What also bugs me is that they don’t seem to realize how badly they messed up. Every time I read something from the Gnome Foundation they keep saying what a success Gnome 3 is and that everyone loves it (well, most users are not savvy enough to recompile Gnome 2 so they have to make do with what the distribution makers hand them, so it’s not surprising that most people take the road of least resistance and use Gnome 3 on Fedora or Unity on Ubuntu). I have not seen one clear message from the Gnome Foundation saying “we messed up, sorry” or anyone from the Fedora Project saying “allowing Gnome 3 into Fedora and breaking Gnome 2 was a mistake”. It probably won’t ever happen.

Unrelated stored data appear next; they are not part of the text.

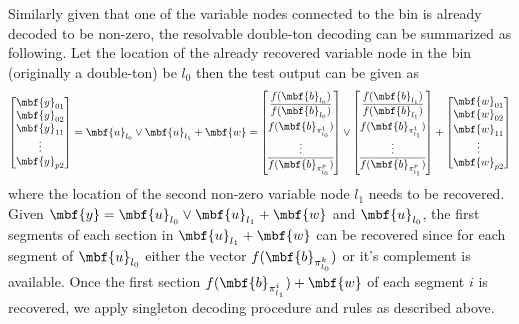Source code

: \documentclass[conference,twocolumn]{IEEEtran}
\begin{document}
Similarly given that one of the variable nodes connected to the bin is already decoded to be non-zero, the resolvable double-ton decoding can be summarized as following. Let the location of the already recovered variable node in the bin (originally a double-ton) be $l_0$ then the test output can be given as 
\begin{align*}
\begin{bmatrix}
\mbf{y}_{01}\\
\mbf{y}_{02}\\
\mbf{y}_{11}\\
\vdots \\
\mbf{y}_{p2}\\
\end{bmatrix}
=\mbf{u}_{l_0} \vee \mbf{u}_{l_1}+\mbf{w}=
\begin{bmatrix}
f(\mbf{b}_{l_0})\\
\vspace{2pt}
\overline{f(\mbf{b}_{l_0})}\\
f(\mbf{b}_{\pi^1_{l_0}})\\
\vdots \\
\overline{f(\mbf{b}_{\pi^p_{l_0}})}\\
\end{bmatrix} 
\vee
\begin{bmatrix}
f(\mbf{b}_{l_1})\\
\vspace{2pt}
\overline{f(\mbf{b}_{l_1})}\\
f(\mbf{b}_{\pi^1_{l_1}})\\
\vdots \\
\overline{f(\mbf{b}_{\pi^p_{l_1}})}\\
\end{bmatrix}+
\begin{bmatrix}
\mbf{w}_{01}\\
\vspace{2pt}
\mbf{w}_{02}\\
\mbf{w}_{11}\\
\vdots \\
\mbf{w}_{p2}\\
\end{bmatrix}
\end{align*} 
where the location of the second non-zero variable node $l_1$ needs to be recovered. Given $\mbf{y}=\mbf{u}_{l_0} \vee \mbf{u}_{l_1}+\mbf{w}$ and $\mbf{u}_{l_0}$, the first segments of each section in $\mbf{u}_{l_1}+\mbf{w}$ can be recovered since for each segment of $\mbf{u}_{l_0}$ either the vector $f(\mbf{b}_{\pi^k_{l_0}})$ or it's complement is available. Once the first section $f(\mbf{b}_{\pi_{l_1}^i})+\mbf{w}$ of each segment $i$ is recovered, we apply singleton decoding procedure and rules as described above.
\end{document}
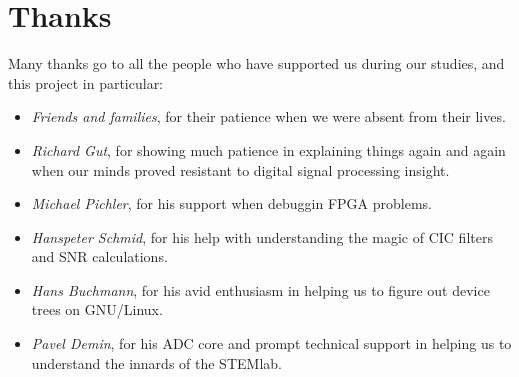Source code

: %
%
\chapter*{Thanks} %
\label{ch:app:thanks}
\vspace{16em}

Many thanks go  to all the people  who have supported us  during our studies,
and this project in particular:

\begin{itemize}
    \item[]\emph{Friends and families}, for their patience when we were absent
        from their lives.
    \item[]\emph{Richard Gut}, for showing  much patience in explaining things
        again  and again  when our  minds proved  resistant to  digital signal
        processing insight.
    \item[]\emph{Michael Pichler}, for his support when debuggin FPGA problems.
    \item[]\emph{Hanspeter Schmid}, for his help with understanding the magic
        of CIC filters and SNR calculations.
    \item[]\emph{Hans Buchmann},  for his  avid enthusiasm  in helping  us to
        figure out device trees on GNU/Linux.
    \item[]\emph{Pavel Demin}, for his ADC core and prompt technical support
        in helping us to understand the innards of the STEMlab.
\end{itemize}


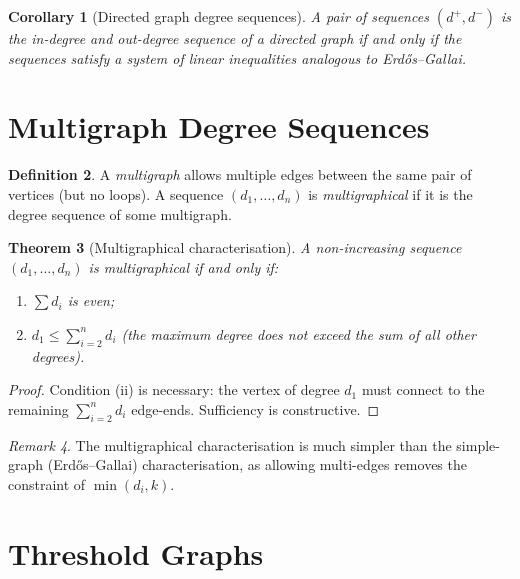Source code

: \documentclass[12pt,a4paper]{amsart}
\newtheorem{theorem}{Theorem}[section]
\newtheorem{corollary}[theorem]{Corollary}
\theoremstyle{definition}
\newtheorem{definition}[theorem]{Definition}
\theoremstyle{remark}
\newtheorem{remark}[theorem]{Remark}
\begin{document}
\begin{corollary}[Directed graph degree sequences]
A pair of sequences $(d^+, d^-)$ is the in-degree and out-degree sequence of
a directed graph if and only if the sequences satisfy a system of linear
inequalities analogous to Erd\H{o}s--Gallai.
\end{corollary}

\section{Multigraph Degree Sequences}

\begin{definition}
A \emph{multigraph} allows multiple edges between the same pair of vertices
(but no loops). A sequence $(d_1, \ldots, d_n)$ is \emph{multigraphical} if
it is the degree sequence of some multigraph.
\end{definition}

\begin{theorem}[Multigraphical characterisation]
A non-increasing sequence $(d_1, \ldots, d_n)$ is multigraphical if and only if:
\begin{enumerate}[label=(\roman*)]
  \item $\sum d_i$ is even;
  \item $d_1 \leq \sum_{i=2}^n d_i$ (the maximum degree does not exceed the
        sum of all other degrees).
\end{enumerate}
\end{theorem}

\begin{proof}
Condition (ii) is necessary: the vertex of degree $d_1$ must connect to the
remaining $\sum_{i=2}^n d_i$ edge-ends. Sufficiency is constructive.
\end{proof}

\begin{remark}
The multigraphical characterisation is much simpler than the simple-graph
(Erd\H{o}s--Gallai) characterisation, as allowing multi-edges removes the
constraint of $\min(d_i, k)$.
\end{remark}

\section{Threshold Graphs}
\end{document}
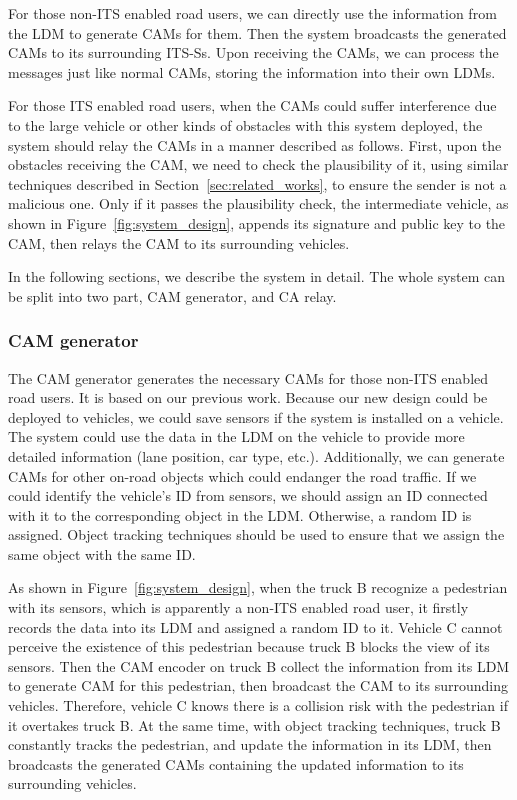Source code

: For those non-ITS enabled road users,
we can directly use the information from the LDM to generate CAMs for them.
Then the system broadcasts the generated CAMs to its surrounding ITS-Ss.
Upon receiving the CAMs, we can process the messages just like normal CAMs,
storing the information into their own LDMs.

For those ITS enabled road users,
when the CAMs could suffer interference due to the large vehicle or other kinds of obstacles with this system deployed,
the system should relay the CAMs in a manner described as follows.
First, upon the obstacles receiving the CAM, we need to check the plausibility of it,
using similar techniques described in Section~\ref{sec:related_works}, to ensure the sender is not a malicious one.
Only if it passes the plausibility check, the intermediate vehicle, as shown in Figure~\ref{fig:system_design},
appends its signature and public key to the CAM, then relays the CAM to its surrounding vehicles.

In the following sections, we describe the system in detail.
The whole system can be split into two part, CAM generator, and CA relay.

\subsubsection{CAM generator}

The CAM generator generates the necessary CAMs for those non-ITS enabled road users.
It is based on our previous work. Because our new design could be deployed to vehicles,
we could save sensors if the system is installed on a vehicle.
The system could use the data in the LDM on the vehicle to provide more detailed information (lane position, car type, etc.).
Additionally, we can generate CAMs for other on-road objects which could endanger the road traffic.
If we could identify the vehicle's ID from sensors,
we should assign an ID connected with it to the corresponding object in the LDM.
Otherwise, a random ID is assigned.
Object tracking techniques should be used to ensure that we assign the same object with the same ID.

As shown in Figure~\ref{fig:system_design}, when the truck B recognize a pedestrian with its sensors,
which is apparently a non-ITS enabled road user,
it firstly records the data into its LDM and assigned a random ID to it.
Vehicle C cannot perceive the existence of this pedestrian because truck B blocks the view of its sensors.
Then the CAM encoder on truck B collect the information from its LDM to generate CAM for this pedestrian,
then broadcast the CAM to its surrounding vehicles.
Therefore, vehicle C knows there is a collision risk with the pedestrian if it overtakes truck B.
At the same time, with object tracking techniques,
truck B constantly tracks the pedestrian, and update the information in its LDM,
then broadcasts the generated CAMs containing the updated information to its surrounding vehicles.

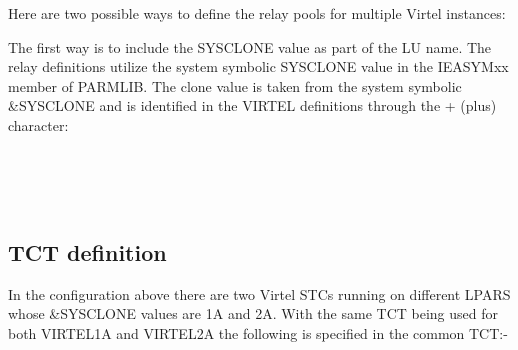 \documentclass[letterpaper,10pt,english]{sphinxmanual}
\begin{document}
Here are two possible ways to define the relay pools for multiple Virtel instances:

The first way is to include the SYSCLONE value as part of the LU name. The relay definitions utilize the system symbolic SYSCLONE value in the IEASYMxx member of PARMLIB. The clone value is taken from the system symbolic \&SYSCLONE and is identified in the VIRTEL definitions through the + (plus) character:

\begin{sphinxVerbatim}[commandchars=\\\{\}]
      
                             
                                    
                            
                                    
                            
                             
                                   
\end{sphinxVerbatim}


\subsection{TCT definition}
\label{\detokenize{connectivity_guide:tct-definition}}
In the configuration above there are two Virtel STCs running on different LPARS whose \&SYSCLONE values are 1A and 2A. With the same TCT being used for both VIRTEL1A and VIRTEL2A the following is specified in the common TCT:-
\end{document}

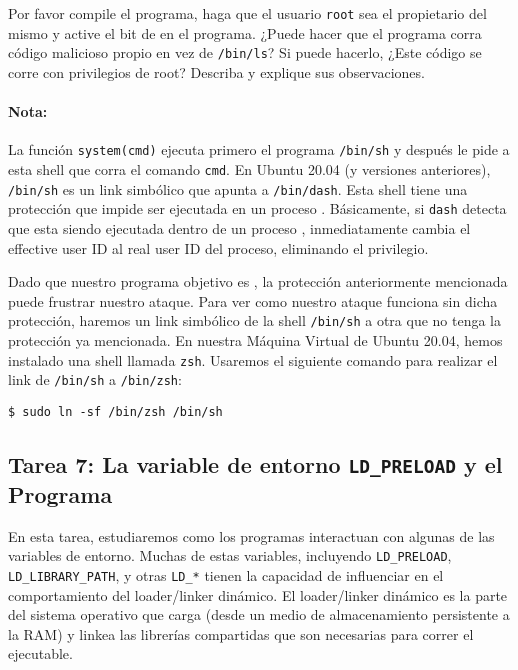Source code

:Por favor compile el programa, haga que el usuario {\tt root} sea el propietario del mismo y active el bit de \setuid en el programa. ¿Puede hacer que el programa \setuid corra código malicioso propio en vez de {\tt /bin/ls}? Si puede hacerlo, ¿Este código se corre con privilegios de root?
Describa y explique sus observaciones.


\paragraph{Nota:}
La función \texttt{system(cmd)} ejecuta primero el programa \texttt{/bin/sh} y después le pide a esta shell que corra el comando \texttt{cmd}.
En Ubuntu 20.04 (y versiones anteriores), \texttt{/bin/sh} es un link simbólico que apunta a \texttt{/bin/dash}.
Esta shell tiene una protección que impide ser ejecutada en un proceso \setuid. Básicamente, si \texttt{dash} detecta que esta siendo ejecutada dentro de un proceso \setuid, inmediatamente cambia el effective user ID al real user ID del proceso, eliminando el privilegio.

Dado que nuestro programa objetivo es \setuid, la protección anteriormente mencionada puede frustrar nuestro ataque.
Para ver como nuestro ataque funciona sin dicha protección, haremos un link simbólico de la shell \texttt{/bin/sh} a otra que no tenga la protección ya mencionada. En nuestra Máquina Virtual de Ubuntu 20.04, hemos instalado una shell llamada \texttt{zsh}. Usaremos el siguiente comando para realizar el link de \texttt{/bin/sh} a \texttt{/bin/zsh}:


\begin{lstlisting}
$ sudo ln -sf /bin/zsh /bin/sh
\end{lstlisting}


\subsection{Tarea 7: La variable de entorno {\tt LD\_PRELOAD} y el Programa \setuid}

En esta tarea, estudiaremos como los programas \setuid interactuan con algunas de las variables de entorno.
Muchas de estas variables, incluyendo {\tt LD\_PRELOAD}, {\tt LD\_LIBRARY\_PATH}, y otras {\tt LD\_*} tienen la capacidad de influenciar en el comportamiento del loader/linker dinámico.
El loader/linker dinámico es la parte del sistema operativo que carga (desde un medio de almacenamiento persistente a la RAM) y linkea las librerías compartidas que son necesarias para correr el ejecutable.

But what I would like to see happening (since going back into time to the beginning of 2011 and stopping them from breaking Gnome 2 is rather tricky) is this:
Drop fallback mode from Gnome 3. It’s being done. Good. It should never have been introduced at all.
Fix the parts of Gnome 3 that stop it from coexisting with Gnome 2. Rename executables, icons, files, APIs, D-Bus objects and whatnot in Gnome 3 that conflict with Gnome 2.
Allow MATE to continue using all the old Gnome names so that the MATE Desktop actually becomes the Gnome 2 desktop and is compatible with old applications.
Don’t change Gnome 2/MATE a lot, decide that it is a mature product and only fix things that are obviously broken. Sure, compatibility with Gnome 3 is nice and maybe newer versions could use some of the infrastructure in Gnome 3 that doesn’t break Gnome 2. Or improving the user experience when mixing Gnome 2 and Gnome 3 applications (for example, making themes apply to both Gnome 2 and Gnome 3 applications so that they look the same). But don’t make any major changes in how Gnome 2 works.
That would go a long way towards fixing things and making up for all the trouble that has been caused.
And it would be very nice if someone from the Gnome Foundation would publically admit that they have made mistakes in how the transition from Gnome 2 to Gnome 3 was handled. It won’t make any difference to how much pain they have caused over the last year, but it would be quite nice anyway. And it might even mean that we can all learn a bit from this so the next time someone wants to introduce the next new big thing we can avoid the making the same mistakes. But as long as the Gnome Foundation insists that everything is fine there is no chance of doing that.
Note: even though I personally loathe the way the Gnome 3 desktop works (it’s just not made for me and my usage patterns), I have nothing against people trying experimenting with new user interfaces. Go ahead, “innovate” all you want, but don’t break old stuff. The first releases of Gnome also sucked quite badly and at that time I kept using fvwm2 instead. But finally I grew tired of recompiling fvwm2 and by that time Gnome had matured and turned into a quite useful desktop. That’s how you make changes, build something new and let Luddites like me use the old stuff, when the new stuff is good enough and has matured we’ll join you willingly. Maybe.